**WHAT THE EXERCISE ASKS**
Among the entries, find the lines with the string "platform" and copy them.

**DATA EXTRACT**
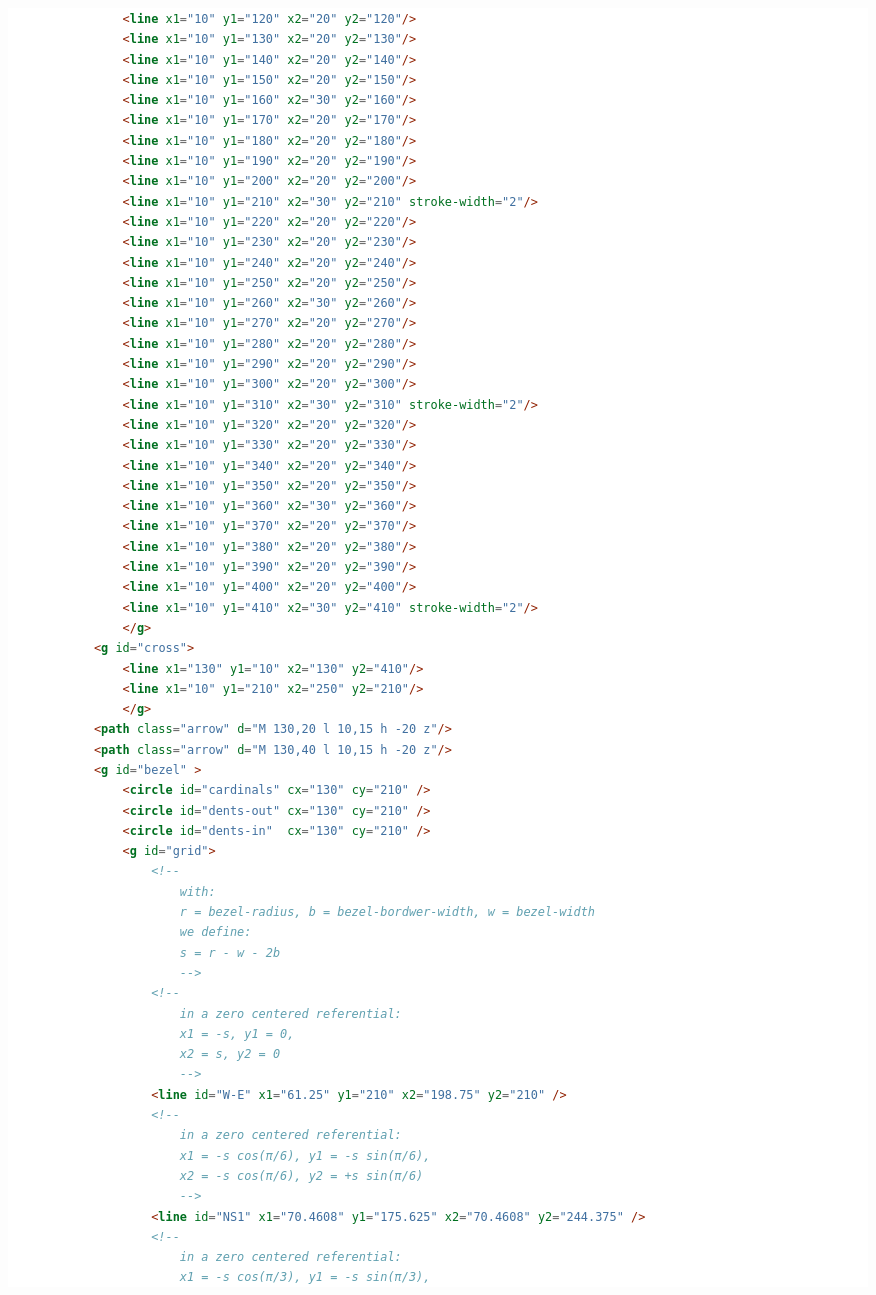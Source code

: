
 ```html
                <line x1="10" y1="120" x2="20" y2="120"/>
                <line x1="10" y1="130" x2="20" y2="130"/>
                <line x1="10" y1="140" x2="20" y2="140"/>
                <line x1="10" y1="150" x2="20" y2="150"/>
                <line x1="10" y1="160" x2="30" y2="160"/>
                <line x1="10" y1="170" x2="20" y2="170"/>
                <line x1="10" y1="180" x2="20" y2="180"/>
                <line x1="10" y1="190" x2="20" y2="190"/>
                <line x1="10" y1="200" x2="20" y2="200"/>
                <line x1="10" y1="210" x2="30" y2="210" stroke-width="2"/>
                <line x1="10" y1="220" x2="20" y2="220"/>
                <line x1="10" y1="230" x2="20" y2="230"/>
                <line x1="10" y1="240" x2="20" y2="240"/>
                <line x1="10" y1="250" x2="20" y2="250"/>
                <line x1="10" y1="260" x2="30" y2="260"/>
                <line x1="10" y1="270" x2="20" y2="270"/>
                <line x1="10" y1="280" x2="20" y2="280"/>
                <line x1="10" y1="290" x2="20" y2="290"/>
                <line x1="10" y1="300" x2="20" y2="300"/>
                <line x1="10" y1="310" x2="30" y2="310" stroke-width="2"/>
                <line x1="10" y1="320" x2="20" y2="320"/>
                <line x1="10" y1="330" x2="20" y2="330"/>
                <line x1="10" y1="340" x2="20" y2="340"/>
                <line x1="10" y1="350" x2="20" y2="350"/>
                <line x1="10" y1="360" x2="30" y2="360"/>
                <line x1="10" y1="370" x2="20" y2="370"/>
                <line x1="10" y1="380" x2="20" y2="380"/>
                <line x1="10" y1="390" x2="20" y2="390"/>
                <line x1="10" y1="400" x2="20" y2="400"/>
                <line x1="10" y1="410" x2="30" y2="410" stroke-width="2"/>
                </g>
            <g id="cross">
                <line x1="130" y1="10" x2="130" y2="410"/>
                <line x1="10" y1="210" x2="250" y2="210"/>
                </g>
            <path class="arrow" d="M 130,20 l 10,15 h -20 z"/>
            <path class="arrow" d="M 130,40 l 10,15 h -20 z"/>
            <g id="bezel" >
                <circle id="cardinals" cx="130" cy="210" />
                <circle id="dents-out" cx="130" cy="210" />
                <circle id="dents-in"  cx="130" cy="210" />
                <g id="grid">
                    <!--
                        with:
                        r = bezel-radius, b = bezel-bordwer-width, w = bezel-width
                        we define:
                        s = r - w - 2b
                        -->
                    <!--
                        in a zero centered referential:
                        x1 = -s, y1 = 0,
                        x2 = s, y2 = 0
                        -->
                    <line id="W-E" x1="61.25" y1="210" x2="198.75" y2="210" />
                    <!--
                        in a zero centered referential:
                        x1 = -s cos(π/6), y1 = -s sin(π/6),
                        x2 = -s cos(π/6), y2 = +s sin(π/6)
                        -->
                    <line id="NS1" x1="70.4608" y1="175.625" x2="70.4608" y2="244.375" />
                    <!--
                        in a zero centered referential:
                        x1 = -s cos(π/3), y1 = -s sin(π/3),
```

==

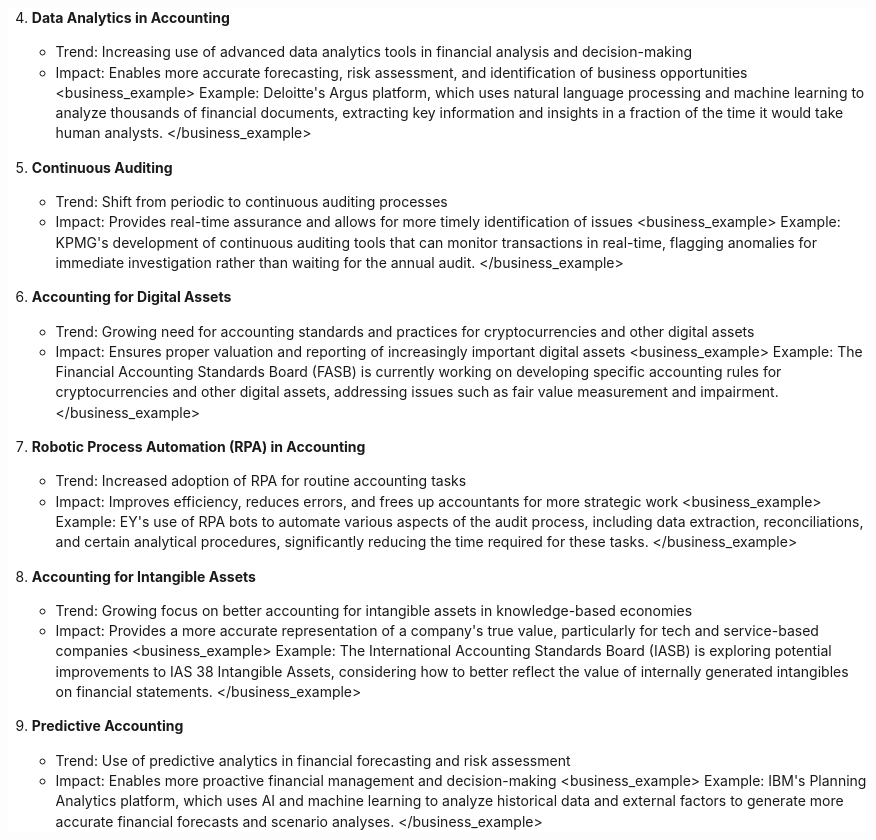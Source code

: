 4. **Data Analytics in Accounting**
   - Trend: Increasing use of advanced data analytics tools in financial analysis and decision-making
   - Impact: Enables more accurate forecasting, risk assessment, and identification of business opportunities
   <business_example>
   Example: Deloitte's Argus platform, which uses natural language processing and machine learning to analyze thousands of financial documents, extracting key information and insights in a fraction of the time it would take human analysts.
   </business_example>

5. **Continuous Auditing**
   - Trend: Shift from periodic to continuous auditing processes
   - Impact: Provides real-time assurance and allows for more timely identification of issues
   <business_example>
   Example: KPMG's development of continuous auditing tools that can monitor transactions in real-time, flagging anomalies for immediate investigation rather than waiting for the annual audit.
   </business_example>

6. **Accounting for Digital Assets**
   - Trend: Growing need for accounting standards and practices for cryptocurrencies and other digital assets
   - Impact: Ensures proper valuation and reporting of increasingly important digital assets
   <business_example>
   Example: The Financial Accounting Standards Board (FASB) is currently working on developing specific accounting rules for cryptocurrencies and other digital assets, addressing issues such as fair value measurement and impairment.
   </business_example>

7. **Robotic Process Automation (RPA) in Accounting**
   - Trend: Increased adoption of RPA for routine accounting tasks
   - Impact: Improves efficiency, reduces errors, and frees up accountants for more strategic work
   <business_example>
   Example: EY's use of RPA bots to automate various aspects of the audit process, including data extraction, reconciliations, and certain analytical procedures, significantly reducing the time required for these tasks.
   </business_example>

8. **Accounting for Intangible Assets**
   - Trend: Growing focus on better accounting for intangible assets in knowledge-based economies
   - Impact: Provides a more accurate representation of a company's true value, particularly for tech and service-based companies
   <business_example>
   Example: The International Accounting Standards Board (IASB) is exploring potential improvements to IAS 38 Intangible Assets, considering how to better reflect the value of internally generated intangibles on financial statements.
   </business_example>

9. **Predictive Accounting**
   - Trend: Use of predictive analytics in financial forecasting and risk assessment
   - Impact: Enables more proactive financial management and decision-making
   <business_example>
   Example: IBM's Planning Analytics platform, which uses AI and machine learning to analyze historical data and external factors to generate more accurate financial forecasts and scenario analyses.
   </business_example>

* * *

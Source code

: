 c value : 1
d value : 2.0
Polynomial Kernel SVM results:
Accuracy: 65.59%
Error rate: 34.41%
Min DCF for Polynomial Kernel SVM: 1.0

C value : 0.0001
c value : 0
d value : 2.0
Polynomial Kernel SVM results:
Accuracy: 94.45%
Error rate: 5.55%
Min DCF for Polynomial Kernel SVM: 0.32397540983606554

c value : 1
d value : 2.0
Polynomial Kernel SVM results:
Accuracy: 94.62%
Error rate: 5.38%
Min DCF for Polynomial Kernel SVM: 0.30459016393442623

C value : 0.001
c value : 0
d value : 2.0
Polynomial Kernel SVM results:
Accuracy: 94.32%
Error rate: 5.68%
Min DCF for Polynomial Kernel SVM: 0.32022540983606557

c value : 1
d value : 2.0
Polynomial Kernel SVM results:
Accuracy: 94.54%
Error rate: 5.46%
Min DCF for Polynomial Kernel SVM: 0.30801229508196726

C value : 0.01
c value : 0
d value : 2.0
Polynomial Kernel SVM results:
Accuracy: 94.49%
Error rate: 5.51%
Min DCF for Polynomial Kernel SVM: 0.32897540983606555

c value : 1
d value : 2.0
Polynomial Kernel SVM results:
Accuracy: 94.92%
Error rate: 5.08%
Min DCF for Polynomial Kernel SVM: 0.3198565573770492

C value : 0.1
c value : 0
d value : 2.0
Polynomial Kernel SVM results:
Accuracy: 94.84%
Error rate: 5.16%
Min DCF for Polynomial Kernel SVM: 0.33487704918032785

**ANSWER TO THIS EXERCISE**
   Example: Deloitte's Argus platform, which uses natural language processing and machine learning to analyze thousands of financial documents, extracting key information and insights in a fraction of the time it would take human analysts.
   Example: IBM's Planning Analytics platform, which uses AI and machine learning to analyze historical data and external factors to generate more accurate financial forecasts and scenario analyses.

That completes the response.